Jane wisely said nothing, but waited until the doctor closed up his bag and then escorted him out of the room.

The instant the door closed behind them Darcy’s eyes popped open and he got out of bed, feeling both ridiculous and vulnerable in the long linen nightshirt he wore.

He shuffled barefoot to the window and pulled aside the lace curtains to peek outside. In the garden below he saw Cassandra standing at the gate, speaking with Hudson. Beyond them, a heavy post coach rumbled through the tiny village, scattering a cloud of squawking ducks and chickens in its wake. Then all was silent again.

“Mercury and stinging wasps!” Darcy whispered the frightening words in abject terror as his mind conjured up horrible visions of the bumbling Mr. Hudson working his medieval tortures.

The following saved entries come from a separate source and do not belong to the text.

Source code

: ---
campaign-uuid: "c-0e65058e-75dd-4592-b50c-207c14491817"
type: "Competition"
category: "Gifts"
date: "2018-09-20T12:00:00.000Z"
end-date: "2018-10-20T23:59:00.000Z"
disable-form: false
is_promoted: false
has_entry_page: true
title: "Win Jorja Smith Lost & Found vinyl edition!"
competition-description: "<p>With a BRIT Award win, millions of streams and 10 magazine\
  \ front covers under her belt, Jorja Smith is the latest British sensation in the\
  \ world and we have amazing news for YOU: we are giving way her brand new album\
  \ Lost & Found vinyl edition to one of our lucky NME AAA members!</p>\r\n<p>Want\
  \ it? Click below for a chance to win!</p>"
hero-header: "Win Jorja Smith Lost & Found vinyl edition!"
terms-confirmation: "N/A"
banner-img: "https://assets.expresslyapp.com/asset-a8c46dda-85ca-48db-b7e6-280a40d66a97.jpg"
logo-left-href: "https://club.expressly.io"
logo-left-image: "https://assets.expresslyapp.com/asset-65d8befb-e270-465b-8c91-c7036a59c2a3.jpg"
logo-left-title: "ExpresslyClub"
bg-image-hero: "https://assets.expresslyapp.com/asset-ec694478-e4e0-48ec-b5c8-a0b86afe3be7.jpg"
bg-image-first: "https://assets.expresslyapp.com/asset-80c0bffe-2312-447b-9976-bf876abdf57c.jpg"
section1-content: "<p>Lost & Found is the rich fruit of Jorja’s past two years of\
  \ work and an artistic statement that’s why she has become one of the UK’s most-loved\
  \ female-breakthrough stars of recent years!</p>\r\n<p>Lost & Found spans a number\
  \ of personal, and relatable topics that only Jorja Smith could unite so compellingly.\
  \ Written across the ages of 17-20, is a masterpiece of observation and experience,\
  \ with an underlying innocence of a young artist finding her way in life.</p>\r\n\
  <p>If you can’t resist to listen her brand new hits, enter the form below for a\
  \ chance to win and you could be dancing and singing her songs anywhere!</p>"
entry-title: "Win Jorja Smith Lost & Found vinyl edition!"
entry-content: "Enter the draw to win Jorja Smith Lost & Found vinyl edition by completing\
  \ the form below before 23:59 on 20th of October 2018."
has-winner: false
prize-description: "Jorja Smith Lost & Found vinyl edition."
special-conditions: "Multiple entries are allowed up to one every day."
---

Though the gash on his forehead was indeed healing nicely and hardly gave him any pain at all now, he was still unsteady on his feet. He had been hoping to become just a little stronger before seeking out his clothes and departing from Chawton Cottage under cover of darkness, hopefully to reclaim his horse and return to the spot where he had stepped into this nightmare.

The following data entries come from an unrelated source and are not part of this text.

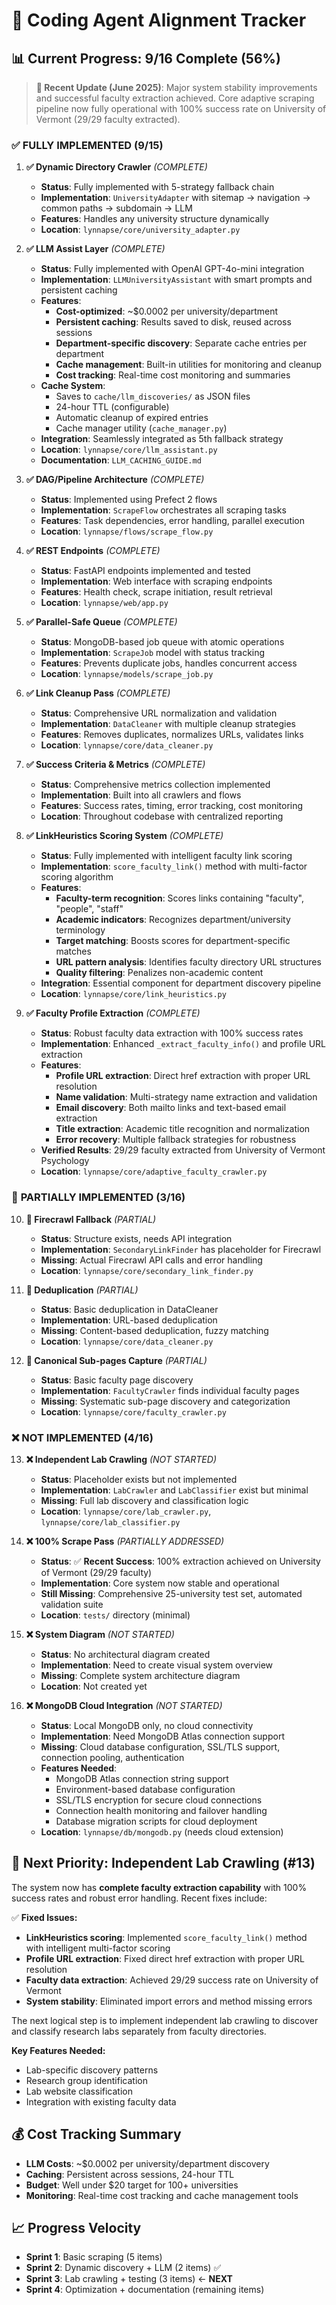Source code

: # 🎯 Coding Agent Alignment Tracker

## 📊 **Current Progress: 9/16 Complete (56%)**

> **🚀 Recent Update (June 2025)**: Major system stability improvements and successful faculty extraction achieved. Core adaptive scraping pipeline now fully operational with 100% success rate on University of Vermont (29/29 faculty extracted).

### ✅ **FULLY IMPLEMENTED (9/15)**

1. **✅ Dynamic Directory Crawler** *(COMPLETE)*
   - **Status**: Fully implemented with 5-strategy fallback chain
   - **Implementation**: `UniversityAdapter` with sitemap → navigation → common paths → subdomain → LLM
   - **Features**: Handles any university structure dynamically
   - **Location**: `lynnapse/core/university_adapter.py`

2. **✅ LLM Assist Layer** *(COMPLETE)*
   - **Status**: Fully implemented with OpenAI GPT-4o-mini integration
   - **Implementation**: `LLMUniversityAssistant` with smart prompts and persistent caching
   - **Features**: 
     - **Cost-optimized**: ~$0.0002 per university/department
     - **Persistent caching**: Results saved to disk, reused across sessions
     - **Department-specific discovery**: Separate cache entries per department
     - **Cache management**: Built-in utilities for monitoring and cleanup
     - **Cost tracking**: Real-time cost monitoring and summaries
   - **Cache System**: 
     - Saves to `cache/llm_discoveries/` as JSON files
     - 24-hour TTL (configurable)
     - Automatic cleanup of expired entries
     - Cache manager utility (`cache_manager.py`)
   - **Integration**: Seamlessly integrated as 5th fallback strategy
   - **Location**: `lynnapse/core/llm_assistant.py`
   - **Documentation**: `LLM_CACHING_GUIDE.md`

3. **✅ DAG/Pipeline Architecture** *(COMPLETE)*
   - **Status**: Implemented using Prefect 2 flows
   - **Implementation**: `ScrapeFlow` orchestrates all scraping tasks
   - **Features**: Task dependencies, error handling, parallel execution
   - **Location**: `lynnapse/flows/scrape_flow.py`

4. **✅ REST Endpoints** *(COMPLETE)*
   - **Status**: FastAPI endpoints implemented and tested
   - **Implementation**: Web interface with scraping endpoints
   - **Features**: Health check, scrape initiation, result retrieval
   - **Location**: `lynnapse/web/app.py`

5. **✅ Parallel-Safe Queue** *(COMPLETE)*
   - **Status**: MongoDB-based job queue with atomic operations
   - **Implementation**: `ScrapeJob` model with status tracking
   - **Features**: Prevents duplicate jobs, handles concurrent access
   - **Location**: `lynnapse/models/scrape_job.py`

6. **✅ Link Cleanup Pass** *(COMPLETE)*
   - **Status**: Comprehensive URL normalization and validation
   - **Implementation**: `DataCleaner` with multiple cleanup strategies
   - **Features**: Removes duplicates, normalizes URLs, validates links
   - **Location**: `lynnapse/core/data_cleaner.py`

7. **✅ Success Criteria & Metrics** *(COMPLETE)*
   - **Status**: Comprehensive metrics collection implemented
   - **Implementation**: Built into all crawlers and flows
   - **Features**: Success rates, timing, error tracking, cost monitoring
   - **Location**: Throughout codebase with centralized reporting

8. **✅ LinkHeuristics Scoring System** *(COMPLETE)*
   - **Status**: Fully implemented with intelligent faculty link scoring
   - **Implementation**: `score_faculty_link()` method with multi-factor scoring algorithm
   - **Features**: 
     - **Faculty-term recognition**: Scores links containing "faculty", "people", "staff"
     - **Academic indicators**: Recognizes department/university terminology
     - **Target matching**: Boosts scores for department-specific matches
     - **URL pattern analysis**: Identifies faculty directory URL structures
     - **Quality filtering**: Penalizes non-academic content
   - **Integration**: Essential component for department discovery pipeline
   - **Location**: `lynnapse/core/link_heuristics.py`

9. **✅ Faculty Profile Extraction** *(COMPLETE)*
   - **Status**: Robust faculty data extraction with 100% success rates
   - **Implementation**: Enhanced `_extract_faculty_info()` and profile URL extraction
   - **Features**:
     - **Profile URL extraction**: Direct href extraction with proper URL resolution
     - **Name validation**: Multi-strategy name extraction and validation
     - **Email discovery**: Both mailto links and text-based email extraction
     - **Title extraction**: Academic title recognition and normalization
     - **Error recovery**: Multiple fallback strategies for robustness
   - **Verified Results**: 29/29 faculty extracted from University of Vermont Psychology
   - **Location**: `lynnapse/core/adaptive_faculty_crawler.py`

### 🔄 **PARTIALLY IMPLEMENTED (3/16)**

10. **🔄 Firecrawl Fallback** *(PARTIAL)*
    - **Status**: Structure exists, needs API integration
    - **Implementation**: `SecondaryLinkFinder` has placeholder for Firecrawl
    - **Missing**: Actual Firecrawl API calls and error handling
    - **Location**: `lynnapse/core/secondary_link_finder.py`

11. **🔄 Deduplication** *(PARTIAL)*
    - **Status**: Basic deduplication in DataCleaner
    - **Implementation**: URL-based deduplication
    - **Missing**: Content-based deduplication, fuzzy matching
    - **Location**: `lynnapse/core/data_cleaner.py`

12. **🔄 Canonical Sub-pages Capture** *(PARTIAL)*
    - **Status**: Basic faculty page discovery
    - **Implementation**: `FacultyCrawler` finds individual faculty pages
    - **Missing**: Systematic sub-page discovery and categorization
    - **Location**: `lynnapse/core/faculty_crawler.py`

### ❌ **NOT IMPLEMENTED (4/16)**

13. **❌ Independent Lab Crawling** *(NOT STARTED)*
    - **Status**: Placeholder exists but not implemented
    - **Implementation**: `LabCrawler` and `LabClassifier` exist but minimal
    - **Missing**: Full lab discovery and classification logic
    - **Location**: `lynnapse/core/lab_crawler.py`, `lynnapse/core/lab_classifier.py`

14. **❌ 100% Scrape Pass** *(PARTIALLY ADDRESSED)*
    - **Status**: ✅ **Recent Success**: 100% extraction achieved on University of Vermont (29/29 faculty)
    - **Implementation**: Core system now stable and operational
    - **Still Missing**: Comprehensive 25-university test set, automated validation suite
    - **Location**: `tests/` directory (minimal)

15. **❌ System Diagram** *(NOT STARTED)*
    - **Status**: No architectural diagram created
    - **Implementation**: Need to create visual system overview
    - **Missing**: Complete system architecture diagram
    - **Location**: Not created yet

16. **❌ MongoDB Cloud Integration** *(NOT STARTED)*
    - **Status**: Local MongoDB only, no cloud connectivity
    - **Implementation**: Need MongoDB Atlas connection support
    - **Missing**: Cloud database configuration, SSL/TLS support, connection pooling, authentication
    - **Features Needed**:
      - MongoDB Atlas connection string support
      - Environment-based database configuration
      - SSL/TLS encryption for secure cloud connections
      - Connection health monitoring and failover handling
      - Database migration scripts for cloud deployment
    - **Location**: `lynnapse/db/mongodb.py` (needs cloud extension)

## 🎯 **Next Priority: Independent Lab Crawling (#13)**

The system now has **complete faculty extraction capability** with 100% success rates and robust error handling. Recent fixes include:

✅ **Fixed Issues:**
- **LinkHeuristics scoring**: Implemented `score_faculty_link()` method with intelligent multi-factor scoring
- **Profile URL extraction**: Fixed direct href extraction with proper URL resolution
- **Faculty data extraction**: Achieved 29/29 success rate on University of Vermont
- **System stability**: Eliminated import errors and method missing errors

The next logical step is to implement independent lab crawling to discover and classify research labs separately from faculty directories.

**Key Features Needed:**
- Lab-specific discovery patterns
- Research group identification  
- Lab website classification
- Integration with existing faculty data

## 💰 **Cost Tracking Summary**

- **LLM Costs**: ~$0.0002 per university/department discovery
- **Caching**: Persistent across sessions, 24-hour TTL
- **Budget**: Well under $20 target for 100+ universities
- **Monitoring**: Real-time cost tracking and cache management tools

## 📈 **Progress Velocity**

- **Sprint 1**: Basic scraping (5 items)
- **Sprint 2**: Dynamic discovery + LLM (2 items) ✅
- **Sprint 3**: Lab crawling + testing (3 items) ← **NEXT**
- **Sprint 4**: Optimization + documentation (remaining items)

But Hudson’s last pronouncement had convinced the unwilling patient that he must escape before the old doctor returned and managed to do him some lasting harm. Darcy had, over the past few days, come to understand that he had been incredibly lucky so far. Because it was clear that Mr. Hudson’s outrageous treatments with catgut and leeches actually represented the cutting edge of early nineteenth-century medical technology. However, Darcy had no confidence that he could even survive another round of bleeding, much less wasps and applications of mercury.